Pot is hot for Maryland lawmakers in Annapolis this year.
The General Assembly is considering more than two dozen bills on marijuana — or cannabis, as the substance is called when used as a medicine.
For marijuana enthusiasts, full legalization for recreational purposes is at the top of the wish list. Bills in both the House and the Senate would put a constitutional amendment on the November ballot to let voters decide whether to replace prohibition with a system of regulated sales and taxation.
Kate Bell, legislative counsel for the Washington-based Marijuana Policy Project, said voters are ready to decide the issue.
“It’s an election year. It’s an incredibly popular issue with the public,” Bell said. “But lawmakers seem to be lagging behind.”

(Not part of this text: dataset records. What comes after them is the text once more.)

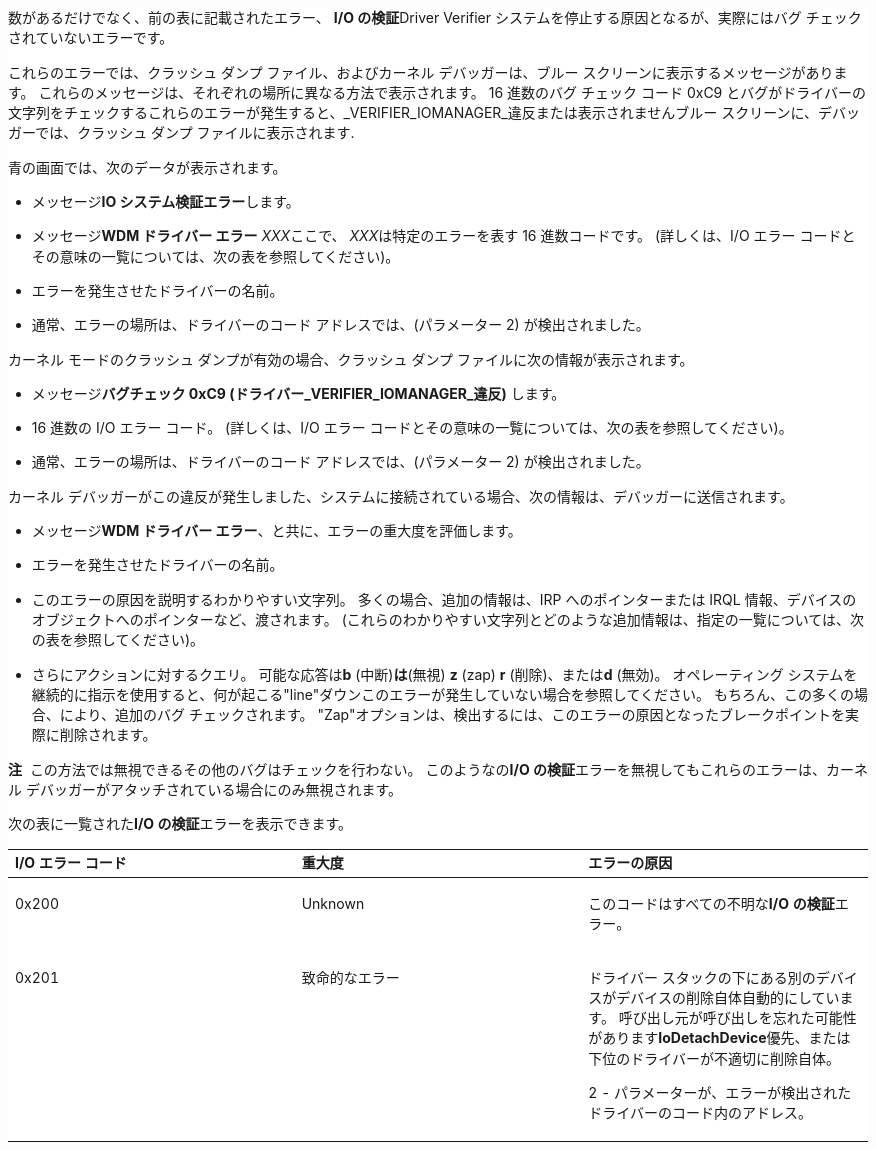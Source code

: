  

数があるだけでなく、前の表に記載されたエラー、 **I/O の検証**Driver Verifier システムを停止する原因となるが、実際にはバグ チェックされていないエラーです。

これらのエラーでは、クラッシュ ダンプ ファイル、およびカーネル デバッガーは、ブルー スクリーンに表示するメッセージがあります。 これらのメッセージは、それぞれの場所に異なる方法で表示されます。 16 進数のバグ チェック コード 0xC9 とバグがドライバーの文字列をチェックするこれらのエラーが発生すると、\_VERIFIER\_IOMANAGER\_違反または表示されませんブルー スクリーンに、デバッガーでは、クラッシュ ダンプ ファイルに表示されます.

青の画面では、次のデータが表示されます。

- メッセージ**IO システム検証エラー**します。

- メッセージ**WDM ドライバー エラー** *XXX*ここで、 *XXX*は特定のエラーを表す 16 進数コードです。 (詳しくは、I/O エラー コードとその意味の一覧については、次の表を参照してください)。

- エラーを発生させたドライバーの名前。

- 通常、エラーの場所は、ドライバーのコード アドレスでは、(パラメーター 2) が検出されました。

カーネル モードのクラッシュ ダンプが有効の場合、クラッシュ ダンプ ファイルに次の情報が表示されます。

- メッセージ**バグチェック 0xC9 (ドライバー\_VERIFIER\_IOMANAGER\_違反)** します。

- 16 進数の I/O エラー コード。 (詳しくは、I/O エラー コードとその意味の一覧については、次の表を参照してください)。

- 通常、エラーの場所は、ドライバーのコード アドレスでは、(パラメーター 2) が検出されました。

カーネル デバッガーがこの違反が発生しました、システムに接続されている場合、次の情報は、デバッガーに送信されます。

- メッセージ**WDM ドライバー エラー**、と共に、エラーの重大度を評価します。

- エラーを発生させたドライバーの名前。

- このエラーの原因を説明するわかりやすい文字列。 多くの場合、追加の情報は、IRP へのポインターまたは IRQL 情報、デバイスのオブジェクトへのポインターなど、渡されます。 (これらのわかりやすい文字列とどのような追加情報は、指定の一覧については、次の表を参照してください)。

- さらにアクションに対するクエリ。 可能な応答は**b** (中断)**は**(無視) **z** (zap) **r** (削除)、または**d** (無効)。 オペレーティング システムを継続的に指示を使用すると、何が起こる"line"ダウンこのエラーが発生していない場合を参照してください。 もちろん、この多くの場合、により、追加のバグ チェックされます。 "Zap"オプションは、検出するには、このエラーの原因となったブレークポイントを実際に削除されます。

**注**  この方法では無視できるその他のバグはチェックを行わない。 このようなの**I/O の検証**エラーを無視してもこれらのエラーは、カーネル デバッガーがアタッチされている場合にのみ無視されます。

次の表に一覧された**I/O の検証**エラーを表示できます。

<table>
<colgroup>
<col width="33%" />
<col width="33%" />
<col width="33%" />
</colgroup>
<thead>
<tr class="header">
<th align="left">I/O エラー コード</th>
<th align="left">重大度</th>
<th align="left">エラーの原因</th>
</tr>
</thead>
<tbody>
<tr class="odd">
<td align="left"><p>0x200</p></td>
<td align="left"><p>Unknown</p></td>
<td align="left"><p>このコードはすべての不明な<strong>I/O の検証</strong>エラー。</p></td>
</tr>
<tr class="even">
<td align="left"><p>0x201</p></td>
<td align="left"><p>致命的なエラー</p></td>
<td align="left"><p>ドライバー スタックの下にある別のデバイスがデバイスの削除自体自動的にしています。 呼び出し元が呼び出しを忘れた可能性があります<strong>IoDetachDevice</strong>優先、または下位のドライバーが不適切に削除自体。</p>
<p>2 - パラメーターが、エラーが検出されたドライバーのコード内のアドレス。</p>
</td>
</tr>
<tr class="odd">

To pass, a constitutional amendment must be approved by two-thirds of both the House and the Senate and then by voters. The governor may not veto it.
The legalization amendment would allow people 21 and older to grow and use marijuana. The Senate held a hearing on it last week. The House has scheduled a hearing next month.
Legislative leaders are warning enthusiasts not to get their hopes up. Senate President Thomas V. Mike Miller is on the record as supporting legalization, but is unlikely to move forward unless he’s sure the House will too. The House’s Democratic leaders doubt they have the 85 votes it would take to put the question on the ballot.
“Putting my personal feelings aside, I don’t think that is going to happen this year,” said state Sen. Robert A. Zirkin, the Baltimore County Democrat who chairs the Senate Judicial Proceedings Committee.
If legalization doesn’t pass this year, Bell says, her group hopes two decriminalization bills succeed.
The measures, both sponsored by Zirkin, would expand the state’s current decriminalization scheme — in place since 2014 — by making it harder for police to bring felony charges based on possession.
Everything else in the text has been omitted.